# [DESCRIPTION OF THE TASK]
Could you output the listing that follows exactly, without its images?

# [PROVIDED DATA]
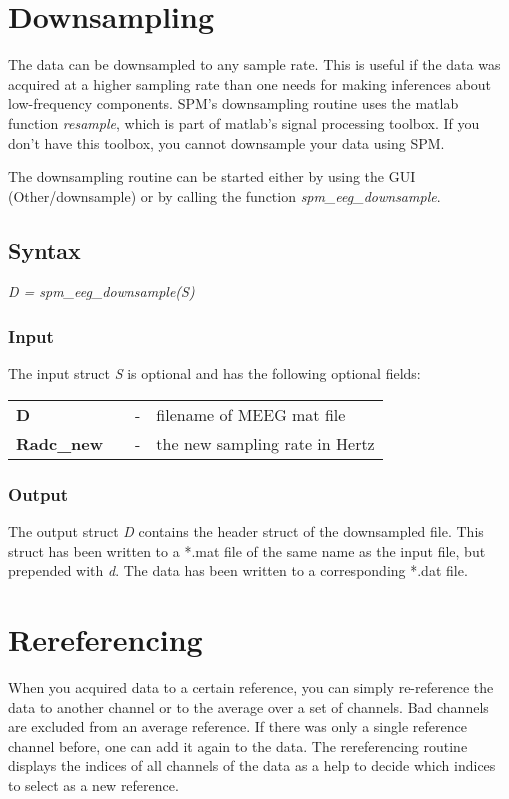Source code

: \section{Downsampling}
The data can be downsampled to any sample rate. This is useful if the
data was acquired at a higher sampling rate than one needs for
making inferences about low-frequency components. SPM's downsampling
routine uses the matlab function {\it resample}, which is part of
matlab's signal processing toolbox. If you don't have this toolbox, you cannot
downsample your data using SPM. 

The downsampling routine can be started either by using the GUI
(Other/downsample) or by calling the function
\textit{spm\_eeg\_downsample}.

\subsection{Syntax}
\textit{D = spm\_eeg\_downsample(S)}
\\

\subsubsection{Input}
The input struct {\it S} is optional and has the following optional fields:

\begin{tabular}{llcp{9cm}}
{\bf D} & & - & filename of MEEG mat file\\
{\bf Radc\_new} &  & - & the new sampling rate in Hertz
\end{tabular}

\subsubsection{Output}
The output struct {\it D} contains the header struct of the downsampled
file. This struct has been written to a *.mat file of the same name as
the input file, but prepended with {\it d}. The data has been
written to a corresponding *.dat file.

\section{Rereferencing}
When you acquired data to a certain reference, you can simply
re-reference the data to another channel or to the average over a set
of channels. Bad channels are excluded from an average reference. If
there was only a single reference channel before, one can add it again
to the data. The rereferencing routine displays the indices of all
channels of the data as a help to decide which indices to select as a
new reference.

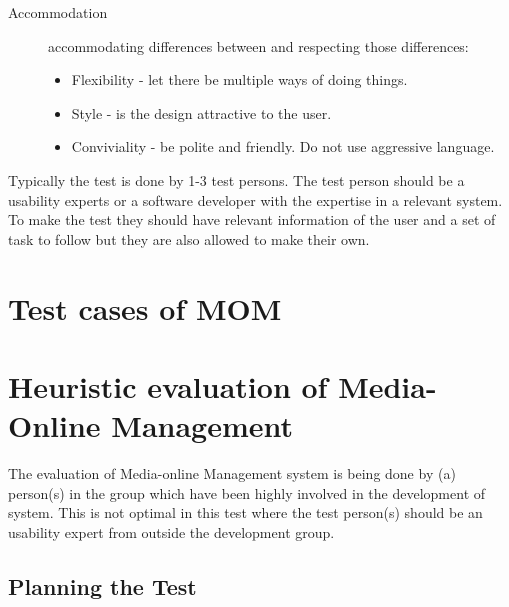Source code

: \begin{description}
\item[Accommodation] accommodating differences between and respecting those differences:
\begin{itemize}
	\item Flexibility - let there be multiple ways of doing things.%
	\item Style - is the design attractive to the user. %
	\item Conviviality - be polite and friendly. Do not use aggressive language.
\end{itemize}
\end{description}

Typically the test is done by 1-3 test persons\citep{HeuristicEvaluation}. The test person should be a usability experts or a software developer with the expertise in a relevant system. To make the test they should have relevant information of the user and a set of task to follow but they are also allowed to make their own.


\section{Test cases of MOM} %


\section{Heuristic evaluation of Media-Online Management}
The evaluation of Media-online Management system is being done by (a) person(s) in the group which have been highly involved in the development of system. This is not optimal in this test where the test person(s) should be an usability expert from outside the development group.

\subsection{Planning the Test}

# [TASK ANSWER]
Source code

: \section{Downsampling}
The data can be downsampled to any sample rate. This is useful if the
data was acquired at a higher sampling rate than one needs for
making inferences about low-frequency components. SPM's downsampling
routine uses the matlab function {\it resample}, which is part of
matlab's signal processing toolbox. If you don't have this toolbox, you cannot
downsample your data using SPM. 

The downsampling routine can be started either by using the GUI
(Other/downsample) or by calling the function
\textit{spm\_eeg\_downsample}.

\subsection{Syntax}
\textit{D = spm\_eeg\_downsample(S)}
\\

\subsubsection{Input}
The input struct {\it S} is optional and has the following optional fields:

\begin{tabular}{llcp{9cm}}
{\bf D} & & - & filename of MEEG mat file\\
{\bf Radc\_new} &  & - & the new sampling rate in Hertz
\end{tabular}

\subsubsection{Output}
The output struct {\it D} contains the header struct of the downsampled
file. This struct has been written to a *.mat file of the same name as
the input file, but prepended with {\it d}. The data has been
written to a corresponding *.dat file.

\section{Rereferencing}
When you acquired data to a certain reference, you can simply
re-reference the data to another channel or to the average over a set
of channels. Bad channels are excluded from an average reference. If
there was only a single reference channel before, one can add it again
to the data. The rereferencing routine displays the indices of all
channels of the data as a help to decide which indices to select as a
new reference.

Source code

: \begin{description}
\item[Accommodation] accommodating differences between and respecting those differences:
\begin{itemize}
	\item Flexibility - let there be multiple ways of doing things.%
	\item Style - is the design attractive to the user. %
	\item Conviviality - be polite and friendly. Do not use aggressive language.
\end{itemize}
\end{description}

Typically the test is done by 1-3 test persons\citep{HeuristicEvaluation}. The test person should be a usability experts or a software developer with the expertise in a relevant system. To make the test they should have relevant information of the user and a set of task to follow but they are also allowed to make their own.


\section{Test cases of MOM} %


\section{Heuristic evaluation of Media-Online Management}
The evaluation of Media-online Management system is being done by (a) person(s) in the group which have been highly involved in the development of system. This is not optimal in this test where the test person(s) should be an usability expert from outside the development group.

\subsection{Planning the Test}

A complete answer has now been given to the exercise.